Yesterday I spend cleaning, scrubbing and getting my house into order. I have spent the past two days doing laundry. In fact I spent two hours yesterday putting away my husband’s clothes. Today I have trips to make down the basement and trips to make to the attic. I have probably a total of 10 altogether but it’s the idea of walking up and down all those steps ten times that is making me just stare at the items that need put away.
I also wanted to clean my craft room and sweep both my laundry room and craft room. I have been saving pieces to create for about two weeks now and all I have done is placed them in my craft room. Not away just there. I am looking at a good hour of putting away before I can even find my counter top down there. I am dreading this very much. (should have just put my items away to begin with)
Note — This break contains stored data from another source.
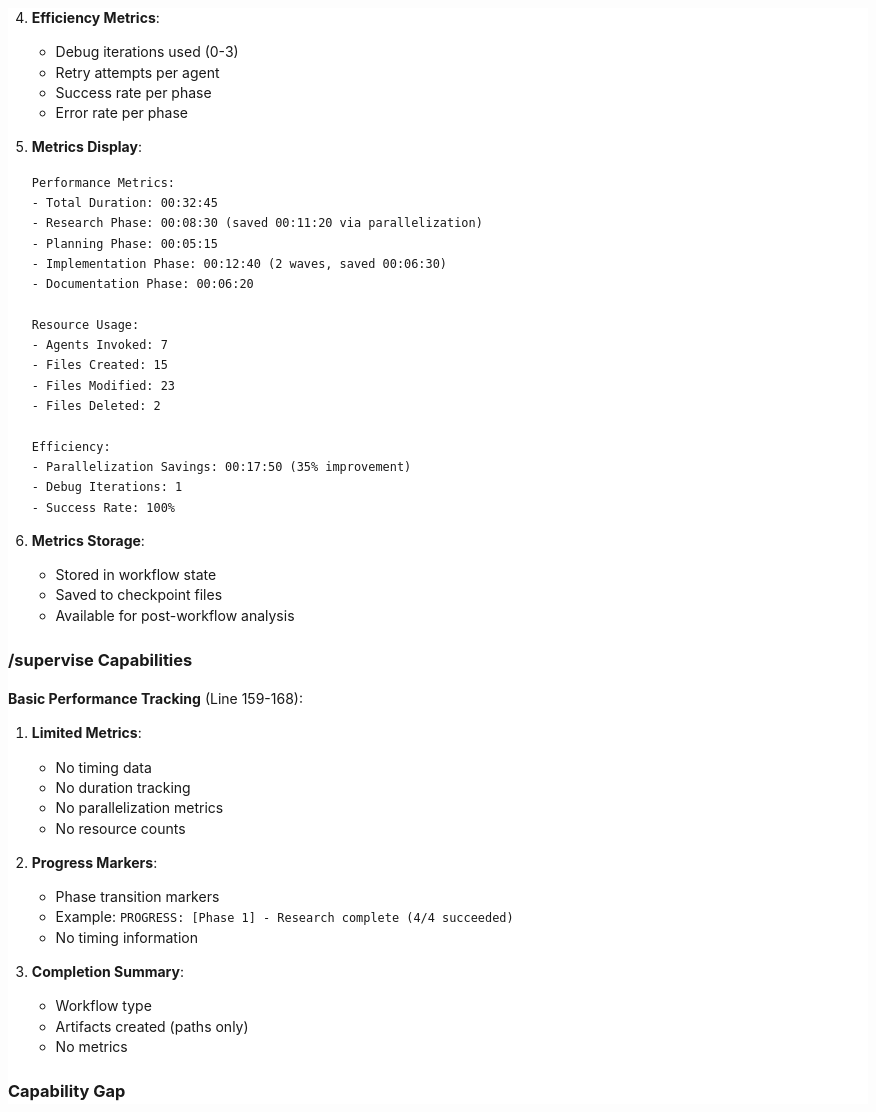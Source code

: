 4. **Efficiency Metrics**:
   - Debug iterations used (0-3)
   - Retry attempts per agent
   - Success rate per phase
   - Error rate per phase

5. **Metrics Display**:
   ```
   Performance Metrics:
   - Total Duration: 00:32:45
   - Research Phase: 00:08:30 (saved 00:11:20 via parallelization)
   - Planning Phase: 00:05:15
   - Implementation Phase: 00:12:40 (2 waves, saved 00:06:30)
   - Documentation Phase: 00:06:20

   Resource Usage:
   - Agents Invoked: 7
   - Files Created: 15
   - Files Modified: 23
   - Files Deleted: 2

   Efficiency:
   - Parallelization Savings: 00:17:50 (35% improvement)
   - Debug Iterations: 1
   - Success Rate: 100%
   ```

6. **Metrics Storage**:
   - Stored in workflow state
   - Saved to checkpoint files
   - Available for post-workflow analysis

### /supervise Capabilities

**Basic Performance Tracking** (Line 159-168):

1. **Limited Metrics**:
   - No timing data
   - No duration tracking
   - No parallelization metrics
   - No resource counts

2. **Progress Markers**:
   - Phase transition markers
   - Example: `PROGRESS: [Phase 1] - Research complete (4/4 succeeded)`
   - No timing information

3. **Completion Summary**:
   - Workflow type
   - Artifacts created (paths only)
   - No metrics

### Capability Gap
However, tomorrow is a new day. I will continue to chip away at the small things and hopefully make some head way as I do this today. What I don’t get done will be there for me tomorrow. D and I have a wedding this weekend so my goal is to accomplish finishing my house, laundry, packing, getting the dogs ready and finalizing my club minutes before Thursday afternoon. That leaves me with a day and a half. I should be able to succeed if I could just hit the motivation button!